With graduation just around the corner, it’s time for Love Com to get serious… Well, as serious as Love Com ever gets.
Writer/Artist: Aya Nakahara
Translation: Pookie Rolf
Adaptation: Pookie Rolf
What They Say
Risa's life should be perfect. After all, she's finally dating the guy she loves. But Otani's never actually said that he loves her, and they don't even act like boyfriend and girlfriend. Wasn't dating supposed to fix all that? To make matters worse, graduation is looming and Risa's not sure she likes the way her future with Otani looks. Could this be the end of her love and their friendship?
When their class decides to have a rummage sale for the school festival, Risa and Otani are assigned as volunteers in their typical luckless fashion. And as expected, they end up in one of their spats, which is resolved in the usual quick fashion. After the pair enjoys their time at the school festival, the story moves on to the much more serious matter of college decisions. While the other two couples have already planned out how they’re going to stay in their respective relationships while separated by college, Risa doesn’t even know what Otani’s future plans are. She’s surprised to discover that he wants to go to a university and become a kindergarten teacher, while she never planned to do anything more than go to vocational school.
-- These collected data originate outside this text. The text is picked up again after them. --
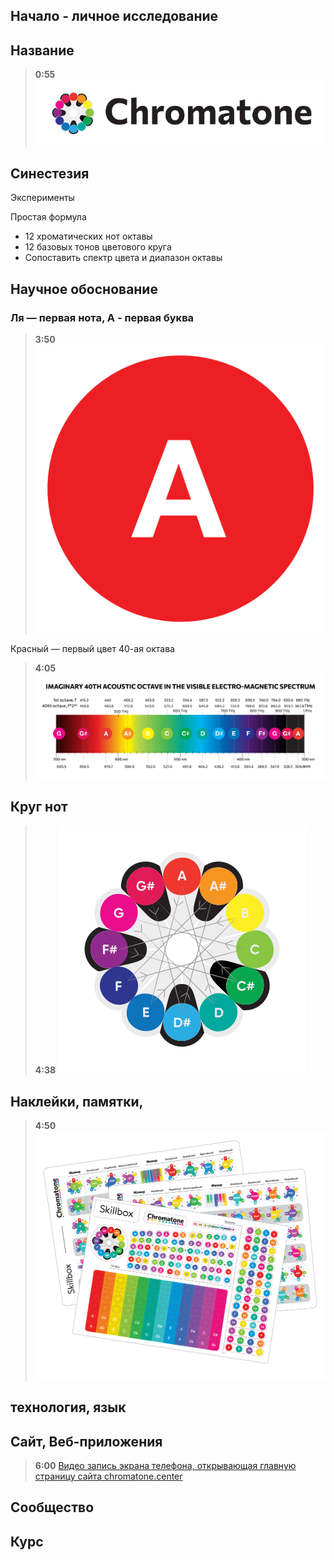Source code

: ## Начало - личное исследование

##   Название 

>**0:55**
>![](./logo.svg)
  
## Синестезия
Эксперименты


Простая формула
*   12 хроматических нот октавы
*   12 базовых тонов цветового круга
*   Сопоставить спектр цвета и диапазон октавы


##   Научное обоснование

### Ля — первая нота, A - первая буква 

>**3:50**
>![](./A-red.png)


Красный — первый цвет
40-ая октава 

>**4:05** 
>![](./40th.png) 


##   Круг нот 
>**4:38** 
>![](./circle-of-fifths.svg)

## Наклейки, памятки,

>**4:50**
>![](./all-stickers.png)

##  технология, язык

##  Сайт, Веб-приложения 

>**6:00** 
>[Видео запись экрана телефона, открывающая главную страницу сайта chromatone.center](./safari.mp4)


##  Сообщество
##  Курс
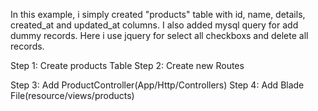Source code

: In this example, i simply created "products" table with id, name, details, created_at and updated_at columns. I also added mysql query for add dummy records. Here i use jquery for select all checkboxs and delete all records.

Step 1: Create products Table
Step 2: Create new Routes

Step 3: Add ProductController(App/Http/Controllers)
Step 4: Add Blade File(resource/views/products)
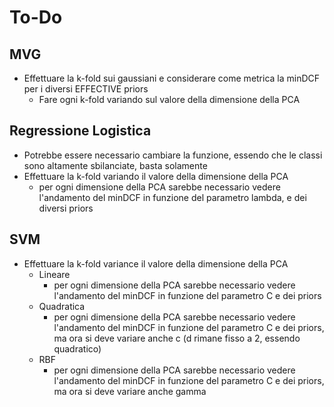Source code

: # To-Do
## MVG
- Effettuare la k-fold sui gaussiani e considerare come metrica la minDCF per i diversi EFFECTIVE priors
    - Fare ogni k-fold variando sul valore della dimensione della PCA

## Regressione Logistica
- Potrebbe essere necessario cambiare la funzione, essendo che le classi sono altamente sbilanciate, basta solamente 
- Effettuare la k-fold variando il valore della dimensione della PCA
    - per ogni dimensione della PCA sarebbe necessario vedere l'andamento del minDCF in funzione del parametro lambda, e dei diversi priors

## SVM
- Effettuare la k-fold variance il valore della dimensione della PCA
    - Lineare
        - per ogni dimensione della PCA sarebbe necessario vedere l'andamento del minDCF in funzione del parametro C e dei priors
    - Quadratica
        - per ogni dimensione della PCA sarebbe necessario vedere l'andamento del minDCF in funzione del parametro C e dei priors, ma ora si deve variare anche c (d rimane fisso a 2, essendo quadratico)
    - RBF
        - per ogni dimensione della PCA sarebbe necessario vedere l'andamento del minDCF in funzione del parametro C e dei priors, ma ora si deve variare anche gamma
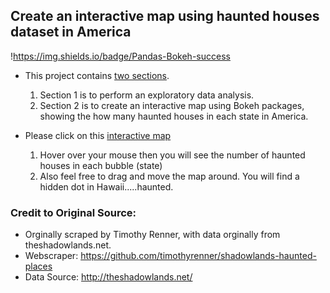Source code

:## Create an interactive map using haunted houses dataset in America
!https://img.shields.io/badge/Pandas-Bokeh-success
- This project contains [two sections](https://github.com/curlycuckoo/Bokeh-Map-Haunted-Houses-America/blob/acf63df9f6b41236ae67a1fba1a5bdc65ce2286e/Haunted_Houses.ipynb). 
  1. Section 1 is to perform an exploratory data analysis. 
  2. Section 2 is to create an interactive map using Bokeh packages, showing the how many haunted houses in each state in America.

- Please click on this [interactive map](https://curlycuckoo.github.io/Bokeh-Map-Haunted-Houses-America/haunted_houses.html)
  1.  Hover over your mouse then you will see the number of haunted houses in each bubble (state)
  2.  Also feel free to drag and move the map around. You will find a hidden dot in Hawaii.....haunted.

### Credit to Original Source:
- Orginally scraped by Timothy Renner, with data orginally from theshadowlands.net.
- Webscraper: https://github.com/timothyrenner/shadowlands-haunted-places
- Data Source: http://theshadowlands.net/



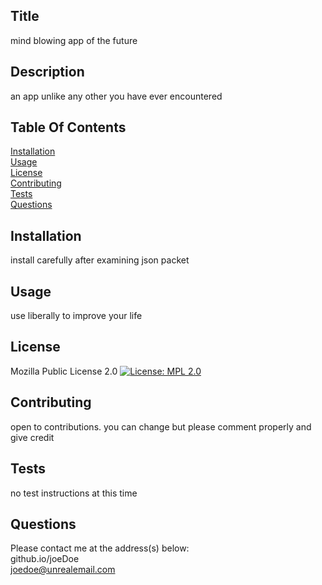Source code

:
 ## Title
 mind blowing app of the future

 ## Description<br>
 an app unlike any other you have ever encountered

 ## Table Of Contents
 [Installation](#installation)<br>
 [Usage](#usage)<br>
 [License](#license)<br>
 [Contributing](#contributing)<br>
 [Tests](#tests)<br>
 [Questions](#contact)<br>
 
 
 

 
## Installation
install carefully after examining json packet


## Usage
use liberally to improve your life

## License
Mozilla Public License 2.0 [![License: MPL 2.0](https://img.shields.io/badge/License-MPL%202.0-brightgreen.svg)](https://opensource.org/licenses/MPL-2.0)
 

## Contributing
open to contributions. you can change but please comment properly and give credit



## Tests 
no test instructions at this time




## Questions
Please contact me at the address(s) below:<br>
github.io/joeDoe<br>
joedoe@unrealemail.com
This volume reminds us just how far these characters have come from the first time that we saw them. Otani benefits the most from this turn of events, as he becomes determined to show his friends that he can indeed go on and get into a good college. Even his job choice seems perfect for his personality, although it takes a few pages to see. In addition, the scenes where all of his friends practically gang up on him and try to discourage him from applying may put him in the most sympathetic light we’ve ever seen.
On the other hand, Risa comes across less likable than she has in the past. Whereas all of her friends are thinking seriously about their futures, she’s happy to take the road of least resistance. Graduating from high school can be scary even in the US with its less rigorous entrance exams (just listen to the group tell Otani there’s no way he can go to a college, and then detail what will happen when he doesn’t), but Risa doesn’t seem to be afraid. She does give us an honest assessment of herself, saying that there’s no way she could have made it into college, but I just kept expecting more effort from her in that particular storyline. Her fear of being left behind is sweet and realistic, yet she doesn’t do anything to prevent it from happening.
Compared to past volumes, there are a few plot threads that are hinted at, but never fully introduced. The short, younger cook at Risa’s after school job is given enough of an introduction to make readers notice him, but he has yet to be given a real role. Risa may be content that Otani won’t leave her behind for now, but that is sure to change if the separation actually occurs, and the all-too-perfect plans of Naoki and Noboru practically beg to be disrupted some time in the future. This is probably the most important decision that the characters have made during the series’ run, so it’s appropriate that the tone of the series shifts in that direction. It’s just a shame that Risa’s spunky charm, one of the main draws of the series, seems to have disappeared.